Collected data »
········

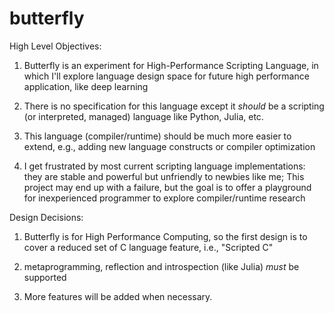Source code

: # butterfly

High Level Objectives:

1. Butterfly is an experiment for High-Performance Scripting Language, in which I'll explore language design space for future high performance application, like deep learning

2. There is no specification for this language except it *should* be a scripting (or interpreted, managed) language like Python, Julia, etc.

3. This language (compiler/runtime) should be much more easier to extend, e.g., adding new language constructs or compiler optimization

4. I get frustrated by most current scripting language implementations: they are stable and powerful but unfriendly to newbies like me; This project may end up with a failure, but the goal is to offer a playground for inexperienced programmer to explore compiler/runtime research

Design Decisions:

1. Butterfly is for High Performance Computing, so the first design is to cover a reduced set of C language feature, i.e.,  "Scripted C"

2. metaprogramming, reflection and introspection (like Julia) *must* be supported

0. More features will be added when necessary.
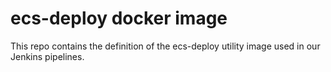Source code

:# ecs-deploy docker image

This repo contains the definition of the ecs-deploy utility
image used in our Jenkins pipelines.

········

A verbatim copy of the records is expected, from their first line through the line with "1. Butterfly is an", inclusive, with the pictures removed.

Source code

: # butterfly

High Level Objectives:

1. Butterfly is an experiment for High-Performance Scripting Language, in which I'll explore language design space for future high performance application, like deep learning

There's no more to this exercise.